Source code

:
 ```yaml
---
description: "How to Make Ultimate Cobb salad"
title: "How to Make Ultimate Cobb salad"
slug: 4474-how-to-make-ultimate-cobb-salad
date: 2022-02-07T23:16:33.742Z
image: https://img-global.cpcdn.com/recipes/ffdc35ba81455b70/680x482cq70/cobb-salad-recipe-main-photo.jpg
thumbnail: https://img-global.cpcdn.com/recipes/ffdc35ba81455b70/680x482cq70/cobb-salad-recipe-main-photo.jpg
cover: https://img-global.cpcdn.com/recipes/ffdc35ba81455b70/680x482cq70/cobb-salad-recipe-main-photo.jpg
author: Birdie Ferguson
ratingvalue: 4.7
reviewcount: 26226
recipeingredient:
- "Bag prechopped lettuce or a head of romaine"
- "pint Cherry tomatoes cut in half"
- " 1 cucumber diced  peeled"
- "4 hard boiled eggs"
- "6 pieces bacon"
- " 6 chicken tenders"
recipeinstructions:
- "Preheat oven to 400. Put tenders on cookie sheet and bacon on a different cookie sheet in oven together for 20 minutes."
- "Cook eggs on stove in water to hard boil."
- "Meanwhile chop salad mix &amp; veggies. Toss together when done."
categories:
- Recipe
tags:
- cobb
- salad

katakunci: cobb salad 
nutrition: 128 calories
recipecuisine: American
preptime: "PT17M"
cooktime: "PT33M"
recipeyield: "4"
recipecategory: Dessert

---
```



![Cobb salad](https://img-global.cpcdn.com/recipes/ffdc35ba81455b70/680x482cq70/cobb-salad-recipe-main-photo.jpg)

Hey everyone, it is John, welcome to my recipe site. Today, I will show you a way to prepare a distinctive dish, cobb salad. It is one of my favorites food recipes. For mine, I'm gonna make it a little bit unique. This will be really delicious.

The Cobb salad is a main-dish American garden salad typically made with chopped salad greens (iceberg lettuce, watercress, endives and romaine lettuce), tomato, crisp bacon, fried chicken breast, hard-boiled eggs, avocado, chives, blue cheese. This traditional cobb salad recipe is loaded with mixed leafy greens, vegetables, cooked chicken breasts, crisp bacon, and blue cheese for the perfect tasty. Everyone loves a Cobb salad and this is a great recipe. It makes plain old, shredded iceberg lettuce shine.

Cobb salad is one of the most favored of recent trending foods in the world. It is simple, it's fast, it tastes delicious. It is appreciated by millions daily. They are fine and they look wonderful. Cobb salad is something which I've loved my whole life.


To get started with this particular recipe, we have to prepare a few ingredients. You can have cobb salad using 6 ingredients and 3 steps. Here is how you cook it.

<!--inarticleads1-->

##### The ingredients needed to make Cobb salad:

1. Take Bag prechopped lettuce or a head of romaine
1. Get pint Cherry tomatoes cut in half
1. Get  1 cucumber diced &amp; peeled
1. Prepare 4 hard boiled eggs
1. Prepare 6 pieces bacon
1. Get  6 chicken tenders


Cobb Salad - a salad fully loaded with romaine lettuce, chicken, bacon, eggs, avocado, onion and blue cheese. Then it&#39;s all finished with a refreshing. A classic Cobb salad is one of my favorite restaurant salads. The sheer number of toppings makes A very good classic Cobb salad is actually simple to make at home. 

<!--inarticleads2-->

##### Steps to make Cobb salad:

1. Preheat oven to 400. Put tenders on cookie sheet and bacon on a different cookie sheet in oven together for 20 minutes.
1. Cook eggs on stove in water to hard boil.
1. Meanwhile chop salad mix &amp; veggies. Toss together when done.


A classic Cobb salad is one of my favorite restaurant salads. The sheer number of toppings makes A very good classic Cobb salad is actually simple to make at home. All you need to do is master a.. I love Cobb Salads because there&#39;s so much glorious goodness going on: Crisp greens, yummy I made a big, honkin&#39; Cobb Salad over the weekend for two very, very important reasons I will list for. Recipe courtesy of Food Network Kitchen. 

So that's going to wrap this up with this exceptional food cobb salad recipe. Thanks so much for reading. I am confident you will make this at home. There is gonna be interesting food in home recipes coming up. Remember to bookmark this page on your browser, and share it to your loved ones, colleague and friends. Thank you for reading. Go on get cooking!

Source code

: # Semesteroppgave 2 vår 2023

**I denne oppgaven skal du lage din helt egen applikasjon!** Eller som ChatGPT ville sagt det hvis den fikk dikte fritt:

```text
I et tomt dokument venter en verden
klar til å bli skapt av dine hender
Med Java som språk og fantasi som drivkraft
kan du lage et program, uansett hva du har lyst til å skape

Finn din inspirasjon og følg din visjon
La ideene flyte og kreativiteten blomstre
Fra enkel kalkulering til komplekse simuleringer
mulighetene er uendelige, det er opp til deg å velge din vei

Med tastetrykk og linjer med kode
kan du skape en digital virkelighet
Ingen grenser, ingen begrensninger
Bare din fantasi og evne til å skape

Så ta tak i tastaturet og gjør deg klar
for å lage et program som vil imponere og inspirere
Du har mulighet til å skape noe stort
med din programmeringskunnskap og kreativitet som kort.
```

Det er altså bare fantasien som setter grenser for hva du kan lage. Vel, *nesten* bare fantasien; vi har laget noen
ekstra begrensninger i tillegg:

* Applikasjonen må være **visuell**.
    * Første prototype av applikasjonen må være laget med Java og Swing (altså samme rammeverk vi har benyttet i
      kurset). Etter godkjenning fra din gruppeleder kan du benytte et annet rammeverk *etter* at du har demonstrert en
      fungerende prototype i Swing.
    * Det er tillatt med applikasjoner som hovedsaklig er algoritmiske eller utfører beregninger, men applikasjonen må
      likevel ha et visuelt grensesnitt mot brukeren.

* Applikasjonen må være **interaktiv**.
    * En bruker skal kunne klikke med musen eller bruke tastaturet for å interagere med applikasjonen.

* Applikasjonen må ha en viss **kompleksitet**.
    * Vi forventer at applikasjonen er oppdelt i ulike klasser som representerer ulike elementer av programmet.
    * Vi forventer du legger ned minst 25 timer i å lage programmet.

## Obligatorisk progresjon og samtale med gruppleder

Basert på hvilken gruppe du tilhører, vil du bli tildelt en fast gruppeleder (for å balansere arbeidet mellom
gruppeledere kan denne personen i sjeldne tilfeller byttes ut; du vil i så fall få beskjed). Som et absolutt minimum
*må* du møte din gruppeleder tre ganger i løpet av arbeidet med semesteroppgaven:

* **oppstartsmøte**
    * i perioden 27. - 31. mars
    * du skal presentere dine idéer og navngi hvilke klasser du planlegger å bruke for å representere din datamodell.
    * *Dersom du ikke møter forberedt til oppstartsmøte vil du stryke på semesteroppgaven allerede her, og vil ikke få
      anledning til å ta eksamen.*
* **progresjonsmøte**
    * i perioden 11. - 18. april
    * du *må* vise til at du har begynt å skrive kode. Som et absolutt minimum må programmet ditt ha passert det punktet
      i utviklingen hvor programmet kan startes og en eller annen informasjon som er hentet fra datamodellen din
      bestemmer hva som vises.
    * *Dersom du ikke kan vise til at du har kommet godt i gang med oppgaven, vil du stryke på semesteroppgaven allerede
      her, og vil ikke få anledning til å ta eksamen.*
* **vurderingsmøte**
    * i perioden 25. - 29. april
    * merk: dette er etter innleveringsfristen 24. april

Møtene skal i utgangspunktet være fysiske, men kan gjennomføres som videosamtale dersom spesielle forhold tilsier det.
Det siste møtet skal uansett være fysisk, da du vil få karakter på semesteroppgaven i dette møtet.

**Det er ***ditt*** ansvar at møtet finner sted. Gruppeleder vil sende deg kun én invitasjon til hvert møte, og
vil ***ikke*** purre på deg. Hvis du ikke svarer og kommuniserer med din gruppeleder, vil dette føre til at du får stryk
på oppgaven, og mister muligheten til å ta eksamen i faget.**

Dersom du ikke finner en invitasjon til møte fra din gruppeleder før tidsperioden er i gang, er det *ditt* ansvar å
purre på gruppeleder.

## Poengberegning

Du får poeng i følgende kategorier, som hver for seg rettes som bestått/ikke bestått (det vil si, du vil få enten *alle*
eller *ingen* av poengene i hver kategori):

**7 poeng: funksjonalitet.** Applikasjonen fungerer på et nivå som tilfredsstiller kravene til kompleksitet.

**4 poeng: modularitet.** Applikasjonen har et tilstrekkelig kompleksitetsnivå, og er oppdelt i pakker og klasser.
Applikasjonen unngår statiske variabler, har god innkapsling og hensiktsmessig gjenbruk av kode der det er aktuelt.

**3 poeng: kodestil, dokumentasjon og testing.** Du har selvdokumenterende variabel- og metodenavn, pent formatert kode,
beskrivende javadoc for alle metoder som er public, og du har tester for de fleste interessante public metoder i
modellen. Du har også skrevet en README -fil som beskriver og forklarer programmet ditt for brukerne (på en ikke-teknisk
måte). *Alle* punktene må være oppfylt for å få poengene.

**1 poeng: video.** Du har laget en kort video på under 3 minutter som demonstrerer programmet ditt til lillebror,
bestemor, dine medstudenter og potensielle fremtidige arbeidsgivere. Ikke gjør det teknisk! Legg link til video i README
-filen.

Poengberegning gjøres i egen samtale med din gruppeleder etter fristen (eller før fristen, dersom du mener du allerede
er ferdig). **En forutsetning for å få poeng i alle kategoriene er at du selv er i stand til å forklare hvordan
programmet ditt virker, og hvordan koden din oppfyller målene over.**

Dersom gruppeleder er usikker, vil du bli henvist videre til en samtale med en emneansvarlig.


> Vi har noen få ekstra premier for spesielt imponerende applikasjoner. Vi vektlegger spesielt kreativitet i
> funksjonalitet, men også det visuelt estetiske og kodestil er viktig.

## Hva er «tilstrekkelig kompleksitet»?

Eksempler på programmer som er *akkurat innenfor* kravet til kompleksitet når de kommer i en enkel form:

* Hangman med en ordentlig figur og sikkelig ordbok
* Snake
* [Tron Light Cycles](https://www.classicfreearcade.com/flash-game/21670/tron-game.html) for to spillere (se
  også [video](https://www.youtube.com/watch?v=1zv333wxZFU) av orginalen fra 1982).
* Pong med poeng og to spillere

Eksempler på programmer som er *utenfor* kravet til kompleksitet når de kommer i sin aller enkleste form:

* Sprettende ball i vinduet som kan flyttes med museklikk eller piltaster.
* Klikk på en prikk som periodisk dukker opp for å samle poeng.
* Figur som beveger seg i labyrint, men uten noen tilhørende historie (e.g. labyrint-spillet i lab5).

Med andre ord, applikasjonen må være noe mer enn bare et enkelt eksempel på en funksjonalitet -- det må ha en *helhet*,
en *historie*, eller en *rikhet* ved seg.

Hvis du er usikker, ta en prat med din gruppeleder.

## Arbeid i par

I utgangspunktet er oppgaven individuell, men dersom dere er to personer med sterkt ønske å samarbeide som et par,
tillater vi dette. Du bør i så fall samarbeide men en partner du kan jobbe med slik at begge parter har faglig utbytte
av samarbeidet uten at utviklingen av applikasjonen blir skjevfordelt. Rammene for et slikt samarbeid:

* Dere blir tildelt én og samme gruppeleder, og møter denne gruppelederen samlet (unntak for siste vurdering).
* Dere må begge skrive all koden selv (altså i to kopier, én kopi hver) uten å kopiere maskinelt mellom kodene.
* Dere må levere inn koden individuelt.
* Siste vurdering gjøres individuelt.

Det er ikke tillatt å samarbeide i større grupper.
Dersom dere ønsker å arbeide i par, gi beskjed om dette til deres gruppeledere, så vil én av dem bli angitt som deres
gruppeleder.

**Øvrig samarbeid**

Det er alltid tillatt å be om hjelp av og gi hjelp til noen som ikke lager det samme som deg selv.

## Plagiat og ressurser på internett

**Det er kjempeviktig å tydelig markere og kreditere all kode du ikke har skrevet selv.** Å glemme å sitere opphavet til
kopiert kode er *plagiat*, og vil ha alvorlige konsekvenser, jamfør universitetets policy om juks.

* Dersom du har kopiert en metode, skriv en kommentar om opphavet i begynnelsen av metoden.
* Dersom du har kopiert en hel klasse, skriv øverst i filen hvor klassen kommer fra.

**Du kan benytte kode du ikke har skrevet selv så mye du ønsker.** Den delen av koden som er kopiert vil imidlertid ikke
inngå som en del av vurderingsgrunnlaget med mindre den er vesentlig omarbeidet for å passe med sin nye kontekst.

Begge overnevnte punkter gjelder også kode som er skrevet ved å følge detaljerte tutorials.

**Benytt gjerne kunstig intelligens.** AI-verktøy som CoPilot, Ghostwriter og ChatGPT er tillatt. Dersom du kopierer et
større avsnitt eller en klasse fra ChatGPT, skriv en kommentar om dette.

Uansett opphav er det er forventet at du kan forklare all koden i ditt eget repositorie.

****************

_Exercise prompt_.
Copy the entries above exactly, but only from the line holding "Hvis du er usikker, ta" through the line holding "Det er alltid", both included.

_Solved problem_.
Hvis du er usikker, ta en prat med din gruppeleder.

## Arbeid i par

I utgangspunktet er oppgaven individuell, men dersom dere er to personer med sterkt ønske å samarbeide som et par,
tillater vi dette. Du bør i så fall samarbeide men en partner du kan jobbe med slik at begge parter har faglig utbytte
av samarbeidet uten at utviklingen av applikasjonen blir skjevfordelt. Rammene for et slikt samarbeid:

* Dere blir tildelt én og samme gruppeleder, og møter denne gruppelederen samlet (unntak for siste vurdering).
* Dere må begge skrive all koden selv (altså i to kopier, én kopi hver) uten å kopiere maskinelt mellom kodene.
* Dere må levere inn koden individuelt.
* Siste vurdering gjøres individuelt.

Det er ikke tillatt å samarbeide i større grupper.
Dersom dere ønsker å arbeide i par, gi beskjed om dette til deres gruppeledere, så vil én av dem bli angitt som deres
gruppeleder.

**Øvrig samarbeid**

Det er alltid tillatt å be om hjelp av og gi hjelp til noen som ikke lager det samme som deg selv.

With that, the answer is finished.